Like a set of nesting dolls, this trilogy contains topics within topics. Anyone with an interest in secular history in general and Continental coachbuilding theory (with special attention to streamlining) and practice in particular will turn to these books again and again. Obviously, Kellner-bodied cars feature prominently—and the period photos and related material is superb—and Larsen is the consummate expert on many aspects of this era of coachbuilding, but this is really not what the book is about.
In an ideal world, the books deserve to be read not only in their entirety but in order, from first page to last. Larsen writes the way a composer composes: every note in just its place, to make an organic, impactful whole. That his writing style is “ornate” and that, at the nano detail level, many things (cf. scope, tone, selection, “meaning”) could be said different ways is neither here nor there—just accept that every now and then you may find your attention wandering.
What really counts is that the book advances the body of knowledge, breaks new ground, and is almost unfathomably rich in context. Readers familiar with the French Resistance will recognize and appreciate that Larsen has unearthed material not seen in over seven decades and almost certainly never this neatly combined. All of the relevant primary sources are reproduced as facsimiles (hence the flashdrive) so anyone able to read French or German can evaluate it on their own.
Probably most important, the book circles around a timeless and utterly fundamental phenomenon: the human condition when put to the test. Kellner was denounced by his fellow man—as were Figoni and oh so many others—for petty reasons. That the world thus lost a creator of pretty cars is the least of its problems.
As a Dalton Watson offering, this book is a fine production in terms of design—just behold the somber colors of the cover, the period-appropriate typography and graphic devices—and physical properties on a level not commonly seen any more.
People who really have only eyes for the cars will wear out Volume III first. (This volume also has the memory card attached, to the inside front cover.) At around 400 pages it is the largest of the three, and, strictly speaking, it consists of only appendices, heavily illustrated and including one each for/of design drawings, period car photos (in alpha order by marque), and Kellner brochures. It is useful to realize that each appendix has its own table of contents whereas the index at the back of the book lists only people.

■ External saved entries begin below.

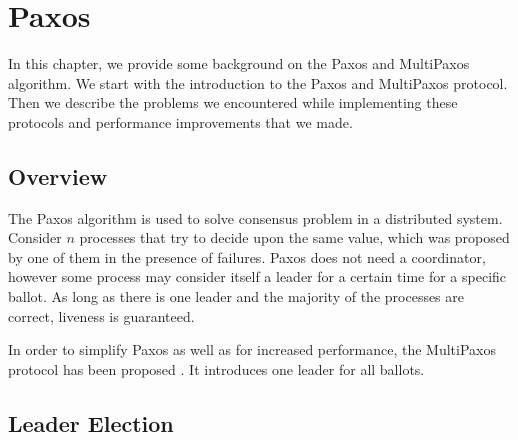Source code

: \chapter{Paxos}

In this chapter, we provide some background on the Paxos and MultiPaxos algorithm. We start with the introduction to the Paxos and MultiPaxos protocol. Then we describe the problems we encountered while implementing these protocols and performance improvements that we made.

\section{Overview}
The Paxos algorithm is used to solve consensus problem in a distributed system. Consider $n$ processes that try to decide upon the same value, which was proposed by one of them in the presence of failures. Paxos does not need a coordinator, however some process may consider itself a leader for a certain time for a specific ballot. As long as there is one leader and the majority of the processes are correct, liveness is guaranteed.

In order to simplify Paxos as well as for increased performance, the MultiPaxos protocol has been proposed \cite{Lam01}. It introduces one leader for all ballots.









\section{Leader Election}
\label{sec:leader_election}
\indent\par

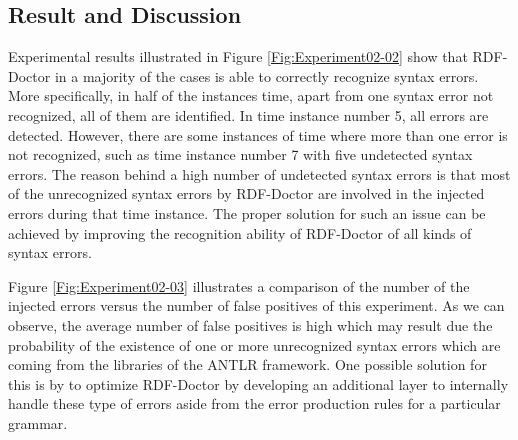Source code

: \subsection{Result and Discussion}

Experimental results illustrated in Figure \ref{Fig:Experiment02-02} show that RDF-Doctor in a majority of the cases is able to correctly recognize syntax errors. 
More specifically, in half of the instances time, apart from one syntax error not recognized, all of them are identified.
In time instance number 5, all errors are detected.
However, there are some instances of time where more than one error is not recognized, such as time instance number 7 with five undetected syntax errors.
The reason behind a high number of undetected syntax errors is that most of the unrecognized syntax errors by RDF-Doctor are involved in the injected errors during that time instance. The proper solution for such an issue can be achieved by improving the recognition ability of RDF-Doctor of all kinds of syntax errors.


Figure \ref{Fig:Experiment02-03} illustrates a comparison of the number of the injected errors versus the number of false positives of this experiment. 
As we can observe, the average number of false positives is high which may result due the probability of the existence of one or more unrecognized syntax errors which are coming from the libraries of the ANTLR framework. 
One possible solution for this is by to optimize RDF-Doctor by developing an additional layer to internally handle these type of errors aside from  the error production rules for a particular grammar.


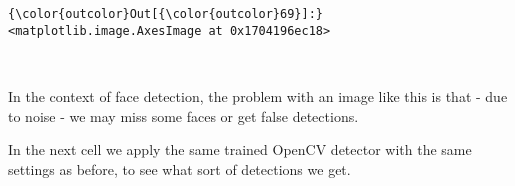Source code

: \documentclass[11pt]{article}
\begin{document}
\begin{Verbatim}[commandchars=\\\{\}]
{\color{outcolor}Out[{\color{outcolor}69}]:} <matplotlib.image.AxesImage at 0x1704196ec18>
\end{Verbatim}
            
    \begin{center}
    \end{center}
    { \hspace*{\fill} \\}
    
    In the context of face detection, the problem with an image like this is
that - due to noise - we may miss some faces or get false detections.

In the next cell we apply the same trained OpenCV detector with the same
settings as before, to see what sort of detections we get.
\end{document}
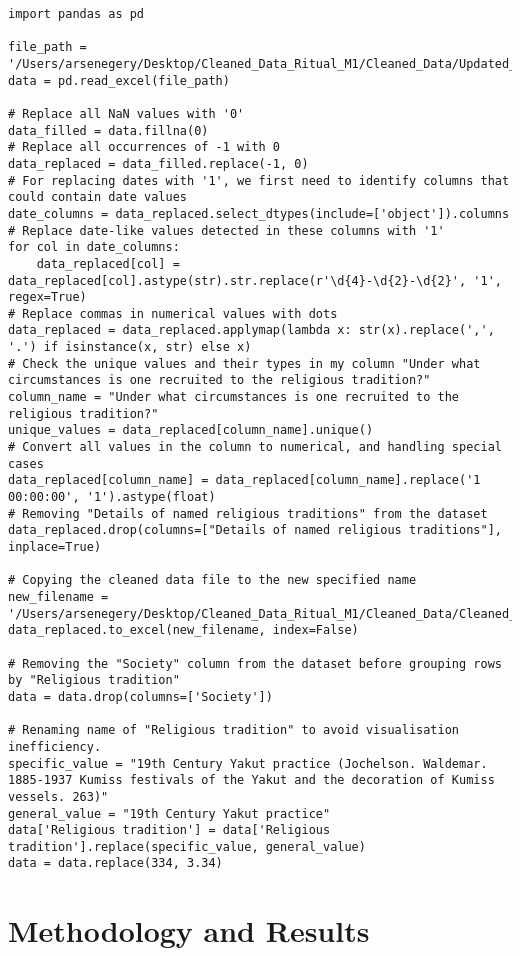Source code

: \documentclass[12pt]{report}
\begin{document}
	\begin{lstlisting}
import pandas as pd
		
file_path = '/Users/arsenegery/Desktop/Cleaned_Data_Ritual_M1/Cleaned_Data/Updated_Cleaned_HRAF_Rituals_Dataset.xlsx'
data = pd.read_excel(file_path)
		
# Replace all NaN values with '0'
data_filled = data.fillna(0)
# Replace all occurrences of -1 with 0
data_replaced = data_filled.replace(-1, 0)
# For replacing dates with '1', we first need to identify columns that could contain date values
date_columns = data_replaced.select_dtypes(include=['object']).columns
# Replace date-like values detected in these columns with '1'
for col in date_columns:
	data_replaced[col] = data_replaced[col].astype(str).str.replace(r'\d{4}-\d{2}-\d{2}', '1', regex=True)
# Replace commas in numerical values with dots
data_replaced = data_replaced.applymap(lambda x: str(x).replace(',', '.') if isinstance(x, str) else x)
# Check the unique values and their types in my column "Under what circumstances is one recruited to the religious tradition?"
column_name = "Under what circumstances is one recruited to the religious tradition?"
unique_values = data_replaced[column_name].unique()
# Convert all values in the column to numerical, and handling special cases
data_replaced[column_name] = data_replaced[column_name].replace('1 00:00:00', '1').astype(float)
# Removing "Details of named religious traditions" from the dataset
data_replaced.drop(columns=["Details of named religious traditions"], inplace=True)
		
# Copying the cleaned data file to the new specified name
new_filename = '/Users/arsenegery/Desktop/Cleaned_Data_Ritual_M1/Cleaned_Data/Cleaned_Data_HN_Master.xlsx'
data_replaced.to_excel(new_filename, index=False)
		
# Removing the "Society" column from the dataset before grouping rows by "Religious tradition"
data = data.drop(columns=['Society'])
		
# Renaming name of "Religious tradition" to avoid visualisation inefficiency. 
specific_value = "19th Century Yakut practice (Jochelson. Waldemar. 1885-1937 Kumiss festivals of the Yakut and the decoration of Kumiss vessels. 263)"
general_value = "19th Century Yakut practice"
data['Religious tradition'] = data['Religious tradition'].replace(specific_value, general_value)
data = data.replace(334, 3.34)
	\end{lstlisting} 
	
	\chapter{Methodology and Results}
\end{document}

The standard edition is limited to 1000 copies, and a small number of sets is available in a deluxe leather-bound version at $1950 (ISBN 978-1854432964).
In terms of research craft, this book stands pretty much alone in actually taking the reader along, not least by presenting the primary sources for evaluation, into the labyrinthine world of paper trails, clues and leads, and the detective work of assigning credence. In fact, after drilling so deep into the subject, Larsen is confident that all the previous literature has got a cardinal conclusion wrong: the identity of the person who denounced the resistance group Phill to which Kellner belonged. Larsen names names.